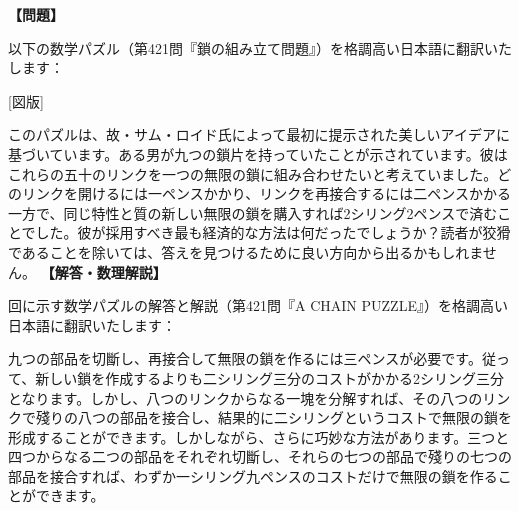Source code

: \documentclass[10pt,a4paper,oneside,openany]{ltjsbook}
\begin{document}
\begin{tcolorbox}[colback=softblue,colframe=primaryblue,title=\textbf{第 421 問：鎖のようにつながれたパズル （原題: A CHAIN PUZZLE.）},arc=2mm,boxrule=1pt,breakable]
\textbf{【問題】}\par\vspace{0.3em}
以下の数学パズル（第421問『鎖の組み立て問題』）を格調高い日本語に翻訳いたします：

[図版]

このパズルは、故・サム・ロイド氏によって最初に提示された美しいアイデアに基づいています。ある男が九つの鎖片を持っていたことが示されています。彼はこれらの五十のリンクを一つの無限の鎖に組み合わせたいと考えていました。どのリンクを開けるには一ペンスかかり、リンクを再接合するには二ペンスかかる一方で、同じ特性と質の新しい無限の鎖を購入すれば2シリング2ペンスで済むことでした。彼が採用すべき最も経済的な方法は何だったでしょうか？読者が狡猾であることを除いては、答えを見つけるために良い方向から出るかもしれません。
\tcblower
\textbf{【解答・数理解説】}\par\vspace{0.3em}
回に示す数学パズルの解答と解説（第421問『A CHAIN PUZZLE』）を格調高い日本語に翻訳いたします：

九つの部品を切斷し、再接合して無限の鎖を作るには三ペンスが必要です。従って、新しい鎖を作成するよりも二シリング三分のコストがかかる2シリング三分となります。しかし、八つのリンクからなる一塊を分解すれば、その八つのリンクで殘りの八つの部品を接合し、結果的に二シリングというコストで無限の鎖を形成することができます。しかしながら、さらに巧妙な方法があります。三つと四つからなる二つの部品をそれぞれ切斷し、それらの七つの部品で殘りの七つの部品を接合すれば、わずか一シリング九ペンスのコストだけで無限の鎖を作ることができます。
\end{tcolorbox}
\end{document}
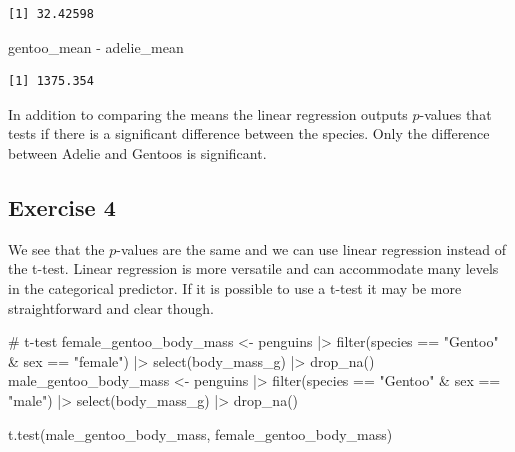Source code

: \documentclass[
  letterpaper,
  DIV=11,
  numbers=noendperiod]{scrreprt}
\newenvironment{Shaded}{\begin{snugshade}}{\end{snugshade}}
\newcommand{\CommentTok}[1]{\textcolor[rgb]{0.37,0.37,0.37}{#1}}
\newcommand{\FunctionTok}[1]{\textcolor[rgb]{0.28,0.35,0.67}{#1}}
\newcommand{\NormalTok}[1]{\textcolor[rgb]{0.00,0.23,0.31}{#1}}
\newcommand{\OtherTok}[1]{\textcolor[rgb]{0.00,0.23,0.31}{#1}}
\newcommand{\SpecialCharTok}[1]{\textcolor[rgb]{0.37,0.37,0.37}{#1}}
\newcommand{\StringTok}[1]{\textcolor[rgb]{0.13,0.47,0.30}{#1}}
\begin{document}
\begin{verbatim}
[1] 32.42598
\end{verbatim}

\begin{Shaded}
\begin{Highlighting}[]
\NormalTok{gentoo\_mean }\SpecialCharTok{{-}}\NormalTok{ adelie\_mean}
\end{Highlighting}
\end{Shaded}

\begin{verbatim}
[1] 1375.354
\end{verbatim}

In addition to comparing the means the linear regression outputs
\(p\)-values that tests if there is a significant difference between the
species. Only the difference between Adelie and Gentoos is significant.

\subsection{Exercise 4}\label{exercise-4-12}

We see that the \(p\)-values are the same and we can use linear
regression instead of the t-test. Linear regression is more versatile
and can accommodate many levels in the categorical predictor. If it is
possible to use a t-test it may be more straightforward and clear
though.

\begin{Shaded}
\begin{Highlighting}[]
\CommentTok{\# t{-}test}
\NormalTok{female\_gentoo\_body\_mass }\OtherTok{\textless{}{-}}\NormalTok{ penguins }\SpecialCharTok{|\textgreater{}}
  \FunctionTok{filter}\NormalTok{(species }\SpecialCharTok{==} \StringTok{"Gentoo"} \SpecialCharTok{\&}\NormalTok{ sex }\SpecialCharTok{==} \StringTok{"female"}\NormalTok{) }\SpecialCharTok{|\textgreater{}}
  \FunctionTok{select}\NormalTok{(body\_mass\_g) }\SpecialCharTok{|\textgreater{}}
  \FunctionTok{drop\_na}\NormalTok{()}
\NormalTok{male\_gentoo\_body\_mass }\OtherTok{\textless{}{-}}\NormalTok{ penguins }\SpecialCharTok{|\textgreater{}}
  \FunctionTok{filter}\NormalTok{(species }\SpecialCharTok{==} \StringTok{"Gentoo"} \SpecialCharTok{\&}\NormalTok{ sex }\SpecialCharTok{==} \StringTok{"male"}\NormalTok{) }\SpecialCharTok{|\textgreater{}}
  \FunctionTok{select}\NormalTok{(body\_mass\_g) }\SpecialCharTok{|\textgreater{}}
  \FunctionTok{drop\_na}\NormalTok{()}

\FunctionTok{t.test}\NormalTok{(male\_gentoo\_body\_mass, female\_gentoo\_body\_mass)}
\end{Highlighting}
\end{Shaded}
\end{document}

→ **PROBLEM DETAILS**
Please set down the records above verbatim, with each picture left out.

→ **EXERCISE ANSWER**
Source code

: \documentclass[10pt,a4paper,oneside,openany]{ltjsbook}
\begin{document}
\begin{tcolorbox}[colback=softblue,colframe=primaryblue,title=\textbf{第 421 問：鎖のようにつながれたパズル （原題: A CHAIN PUZZLE.）},arc=2mm,boxrule=1pt,breakable]
\textbf{【問題】}\par\vspace{0.3em}
以下の数学パズル（第421問『鎖の組み立て問題』）を格調高い日本語に翻訳いたします：

[図版]

このパズルは、故・サム・ロイド氏によって最初に提示された美しいアイデアに基づいています。ある男が九つの鎖片を持っていたことが示されています。彼はこれらの五十のリンクを一つの無限の鎖に組み合わせたいと考えていました。どのリンクを開けるには一ペンスかかり、リンクを再接合するには二ペンスかかる一方で、同じ特性と質の新しい無限の鎖を購入すれば2シリング2ペンスで済むことでした。彼が採用すべき最も経済的な方法は何だったでしょうか？読者が狡猾であることを除いては、答えを見つけるために良い方向から出るかもしれません。
\tcblower
\textbf{【解答・数理解説】}\par\vspace{0.3em}
回に示す数学パズルの解答と解説（第421問『A CHAIN PUZZLE』）を格調高い日本語に翻訳いたします：

九つの部品を切斷し、再接合して無限の鎖を作るには三ペンスが必要です。従って、新しい鎖を作成するよりも二シリング三分のコストがかかる2シリング三分となります。しかし、八つのリンクからなる一塊を分解すれば、その八つのリンクで殘りの八つの部品を接合し、結果的に二シリングというコストで無限の鎖を形成することができます。しかしながら、さらに巧妙な方法があります。三つと四つからなる二つの部品をそれぞれ切斷し、それらの七つの部品で殘りの七つの部品を接合すれば、わずか一シリング九ペンスのコストだけで無限の鎖を作ることができます。
\end{tcolorbox}
\end{document}
Source code

: \documentclass[
  letterpaper,
  DIV=11,
  numbers=noendperiod]{scrreprt}
\newenvironment{Shaded}{\begin{snugshade}}{\end{snugshade}}
\newcommand{\CommentTok}[1]{\textcolor[rgb]{0.37,0.37,0.37}{#1}}
\newcommand{\FunctionTok}[1]{\textcolor[rgb]{0.28,0.35,0.67}{#1}}
\newcommand{\NormalTok}[1]{\textcolor[rgb]{0.00,0.23,0.31}{#1}}
\newcommand{\OtherTok}[1]{\textcolor[rgb]{0.00,0.23,0.31}{#1}}
\newcommand{\SpecialCharTok}[1]{\textcolor[rgb]{0.37,0.37,0.37}{#1}}
\newcommand{\StringTok}[1]{\textcolor[rgb]{0.13,0.47,0.30}{#1}}
\begin{document}
\begin{verbatim}
[1] 32.42598
\end{verbatim}

\begin{Shaded}
\begin{Highlighting}[]
\NormalTok{gentoo\_mean }\SpecialCharTok{{-}}\NormalTok{ adelie\_mean}
\end{Highlighting}
\end{Shaded}

\begin{verbatim}
[1] 1375.354
\end{verbatim}

In addition to comparing the means the linear regression outputs
\(p\)-values that tests if there is a significant difference between the
species. Only the difference between Adelie and Gentoos is significant.

\subsection{Exercise 4}\label{exercise-4-12}

We see that the \(p\)-values are the same and we can use linear
regression instead of the t-test. Linear regression is more versatile
and can accommodate many levels in the categorical predictor. If it is
possible to use a t-test it may be more straightforward and clear
though.

\begin{Shaded}
\begin{Highlighting}[]
\CommentTok{\# t{-}test}
\NormalTok{female\_gentoo\_body\_mass }\OtherTok{\textless{}{-}}\NormalTok{ penguins }\SpecialCharTok{|\textgreater{}}
  \FunctionTok{filter}\NormalTok{(species }\SpecialCharTok{==} \StringTok{"Gentoo"} \SpecialCharTok{\&}\NormalTok{ sex }\SpecialCharTok{==} \StringTok{"female"}\NormalTok{) }\SpecialCharTok{|\textgreater{}}
  \FunctionTok{select}\NormalTok{(body\_mass\_g) }\SpecialCharTok{|\textgreater{}}
  \FunctionTok{drop\_na}\NormalTok{()}
\NormalTok{male\_gentoo\_body\_mass }\OtherTok{\textless{}{-}}\NormalTok{ penguins }\SpecialCharTok{|\textgreater{}}
  \FunctionTok{filter}\NormalTok{(species }\SpecialCharTok{==} \StringTok{"Gentoo"} \SpecialCharTok{\&}\NormalTok{ sex }\SpecialCharTok{==} \StringTok{"male"}\NormalTok{) }\SpecialCharTok{|\textgreater{}}
  \FunctionTok{select}\NormalTok{(body\_mass\_g) }\SpecialCharTok{|\textgreater{}}
  \FunctionTok{drop\_na}\NormalTok{()}

\FunctionTok{t.test}\NormalTok{(male\_gentoo\_body\_mass, female\_gentoo\_body\_mass)}
\end{Highlighting}
\end{Shaded}
\end{document}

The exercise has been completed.